- _The data_
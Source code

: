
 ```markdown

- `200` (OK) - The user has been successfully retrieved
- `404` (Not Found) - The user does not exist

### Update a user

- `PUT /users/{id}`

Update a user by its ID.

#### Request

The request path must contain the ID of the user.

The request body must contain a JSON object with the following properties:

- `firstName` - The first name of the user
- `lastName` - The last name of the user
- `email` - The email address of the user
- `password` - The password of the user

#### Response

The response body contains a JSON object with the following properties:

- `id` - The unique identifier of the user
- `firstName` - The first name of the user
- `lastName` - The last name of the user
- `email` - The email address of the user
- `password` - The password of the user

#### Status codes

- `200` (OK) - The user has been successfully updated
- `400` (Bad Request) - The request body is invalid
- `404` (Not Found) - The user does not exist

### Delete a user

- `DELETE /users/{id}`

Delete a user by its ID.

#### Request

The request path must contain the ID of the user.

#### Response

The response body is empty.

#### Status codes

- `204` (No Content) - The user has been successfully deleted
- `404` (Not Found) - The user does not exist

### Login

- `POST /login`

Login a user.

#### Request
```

...

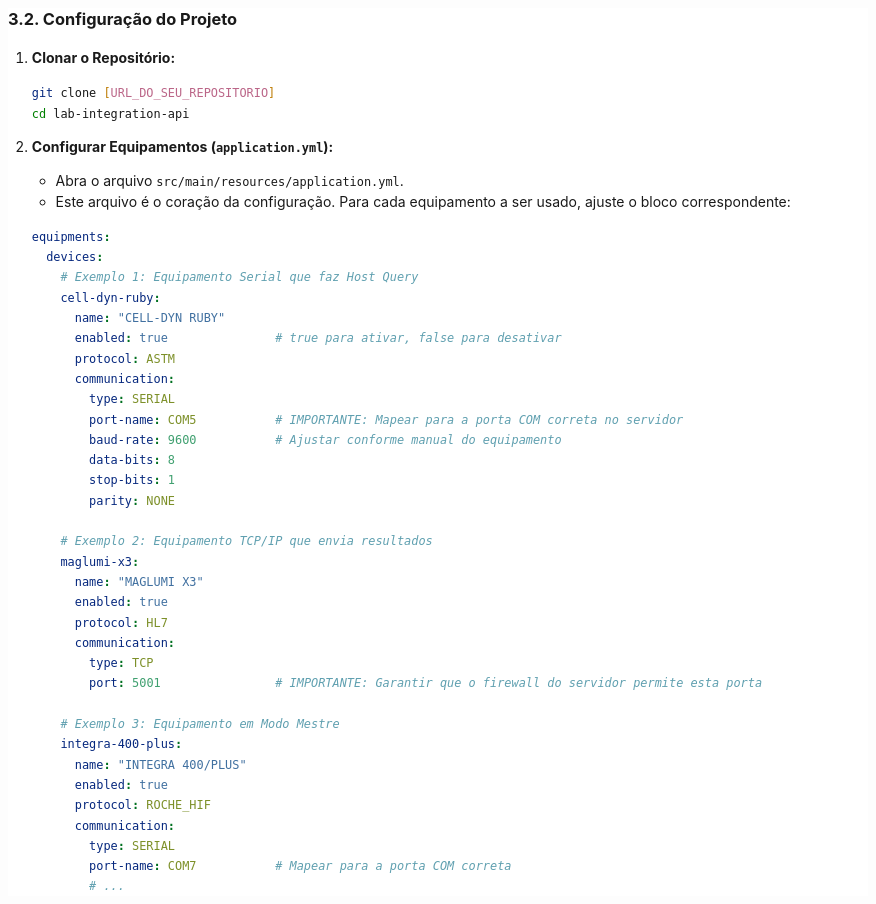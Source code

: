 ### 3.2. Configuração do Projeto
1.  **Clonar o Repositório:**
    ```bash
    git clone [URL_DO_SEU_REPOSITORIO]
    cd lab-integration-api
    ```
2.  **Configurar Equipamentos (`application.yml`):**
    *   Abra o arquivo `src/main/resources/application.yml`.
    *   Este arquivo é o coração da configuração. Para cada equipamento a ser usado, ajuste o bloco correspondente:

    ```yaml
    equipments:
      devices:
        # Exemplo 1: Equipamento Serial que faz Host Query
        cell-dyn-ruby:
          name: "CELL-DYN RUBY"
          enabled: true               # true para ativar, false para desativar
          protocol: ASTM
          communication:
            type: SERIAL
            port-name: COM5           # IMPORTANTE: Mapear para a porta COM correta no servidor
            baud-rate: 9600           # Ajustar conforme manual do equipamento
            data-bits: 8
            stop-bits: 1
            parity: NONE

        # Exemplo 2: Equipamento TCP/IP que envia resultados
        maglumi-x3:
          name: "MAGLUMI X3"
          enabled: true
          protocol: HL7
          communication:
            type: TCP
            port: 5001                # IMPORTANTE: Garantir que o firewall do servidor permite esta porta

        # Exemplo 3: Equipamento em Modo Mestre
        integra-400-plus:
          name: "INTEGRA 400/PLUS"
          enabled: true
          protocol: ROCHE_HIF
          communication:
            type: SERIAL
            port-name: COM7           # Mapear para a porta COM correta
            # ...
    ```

==

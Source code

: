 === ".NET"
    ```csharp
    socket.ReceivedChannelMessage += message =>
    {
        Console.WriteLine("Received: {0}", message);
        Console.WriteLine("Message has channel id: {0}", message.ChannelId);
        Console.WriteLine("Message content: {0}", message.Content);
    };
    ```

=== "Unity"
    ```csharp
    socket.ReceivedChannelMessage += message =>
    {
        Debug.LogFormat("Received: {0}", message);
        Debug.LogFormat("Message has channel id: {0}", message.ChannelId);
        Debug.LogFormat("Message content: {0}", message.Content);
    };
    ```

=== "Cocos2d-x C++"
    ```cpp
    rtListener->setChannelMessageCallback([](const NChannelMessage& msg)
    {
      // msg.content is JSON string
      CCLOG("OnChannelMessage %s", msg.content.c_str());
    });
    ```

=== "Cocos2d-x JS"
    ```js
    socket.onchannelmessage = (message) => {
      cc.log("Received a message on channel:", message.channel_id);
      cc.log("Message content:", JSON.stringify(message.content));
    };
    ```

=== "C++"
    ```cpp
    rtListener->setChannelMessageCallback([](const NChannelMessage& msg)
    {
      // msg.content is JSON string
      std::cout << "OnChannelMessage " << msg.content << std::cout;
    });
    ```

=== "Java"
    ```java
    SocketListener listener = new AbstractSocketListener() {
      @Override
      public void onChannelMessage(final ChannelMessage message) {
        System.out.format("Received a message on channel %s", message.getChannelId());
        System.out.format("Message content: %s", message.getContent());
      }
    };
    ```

- _What you need to do_
Respond with only the number of lines in the records that include the word "servidor".

- _Finished exercise_
2